INFORMATION GIVEN —
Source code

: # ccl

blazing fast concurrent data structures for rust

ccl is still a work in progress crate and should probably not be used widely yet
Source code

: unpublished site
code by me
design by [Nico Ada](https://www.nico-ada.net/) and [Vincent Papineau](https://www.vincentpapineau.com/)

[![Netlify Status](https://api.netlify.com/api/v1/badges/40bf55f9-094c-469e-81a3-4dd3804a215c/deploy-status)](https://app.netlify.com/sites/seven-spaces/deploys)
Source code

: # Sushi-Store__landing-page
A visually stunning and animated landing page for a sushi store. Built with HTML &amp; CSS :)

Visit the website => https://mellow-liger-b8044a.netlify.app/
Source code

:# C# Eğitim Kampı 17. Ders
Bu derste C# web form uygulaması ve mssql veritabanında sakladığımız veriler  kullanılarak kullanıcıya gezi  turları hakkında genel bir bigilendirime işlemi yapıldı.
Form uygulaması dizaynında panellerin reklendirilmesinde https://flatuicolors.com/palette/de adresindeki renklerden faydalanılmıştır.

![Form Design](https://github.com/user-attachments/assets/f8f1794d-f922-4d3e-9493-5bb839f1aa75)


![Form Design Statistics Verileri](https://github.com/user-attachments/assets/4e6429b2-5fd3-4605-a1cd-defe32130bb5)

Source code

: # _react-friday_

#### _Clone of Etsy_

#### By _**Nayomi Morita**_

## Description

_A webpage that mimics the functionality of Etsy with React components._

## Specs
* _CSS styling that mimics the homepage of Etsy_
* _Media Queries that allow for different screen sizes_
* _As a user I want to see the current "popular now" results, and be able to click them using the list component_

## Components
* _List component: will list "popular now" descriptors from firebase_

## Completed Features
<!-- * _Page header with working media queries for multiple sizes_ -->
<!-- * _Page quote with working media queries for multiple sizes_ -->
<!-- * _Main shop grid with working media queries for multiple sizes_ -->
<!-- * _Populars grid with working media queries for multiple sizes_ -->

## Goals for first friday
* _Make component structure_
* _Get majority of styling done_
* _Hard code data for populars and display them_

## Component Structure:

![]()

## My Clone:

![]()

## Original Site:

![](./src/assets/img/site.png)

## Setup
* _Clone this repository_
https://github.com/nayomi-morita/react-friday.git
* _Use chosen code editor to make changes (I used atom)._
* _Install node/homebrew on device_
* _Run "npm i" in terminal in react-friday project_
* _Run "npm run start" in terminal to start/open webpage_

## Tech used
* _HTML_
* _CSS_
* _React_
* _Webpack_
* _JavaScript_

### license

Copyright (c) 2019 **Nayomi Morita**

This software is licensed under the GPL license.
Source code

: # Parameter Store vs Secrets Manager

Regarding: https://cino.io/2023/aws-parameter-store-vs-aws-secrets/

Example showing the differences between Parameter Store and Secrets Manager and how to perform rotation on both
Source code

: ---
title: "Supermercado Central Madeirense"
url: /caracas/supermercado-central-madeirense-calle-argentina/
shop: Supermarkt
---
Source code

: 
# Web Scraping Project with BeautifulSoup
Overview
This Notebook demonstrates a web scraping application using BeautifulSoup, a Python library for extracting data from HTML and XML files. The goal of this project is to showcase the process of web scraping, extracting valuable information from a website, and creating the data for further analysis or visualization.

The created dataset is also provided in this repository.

TASK TO CARRY OUT — There is one span to return: the line holding "to start/open webpage_" and every line after it through the end of the listing above; please give it exactly and add nothing.

ANSWER SPACE —
* _Run "npm run start" in terminal to start/open webpage_

## Tech used
* _HTML_
* _CSS_
* _React_
* _Webpack_
* _JavaScript_

### license

Copyright (c) 2019 **Nayomi Morita**

This software is licensed under the GPL license.
Source code

: # Parameter Store vs Secrets Manager

Regarding: https://cino.io/2023/aws-parameter-store-vs-aws-secrets/

Example showing the differences between Parameter Store and Secrets Manager and how to perform rotation on both
Source code

: ---
title: "Supermercado Central Madeirense"
url: /caracas/supermercado-central-madeirense-calle-argentina/
shop: Supermarkt
---
Source code

: 
# Web Scraping Project with BeautifulSoup
Overview
This Notebook demonstrates a web scraping application using BeautifulSoup, a Python library for extracting data from HTML and XML files. The goal of this project is to showcase the process of web scraping, extracting valuable information from a website, and creating the data for further analysis or visualization.

The created dataset is also provided in this repository.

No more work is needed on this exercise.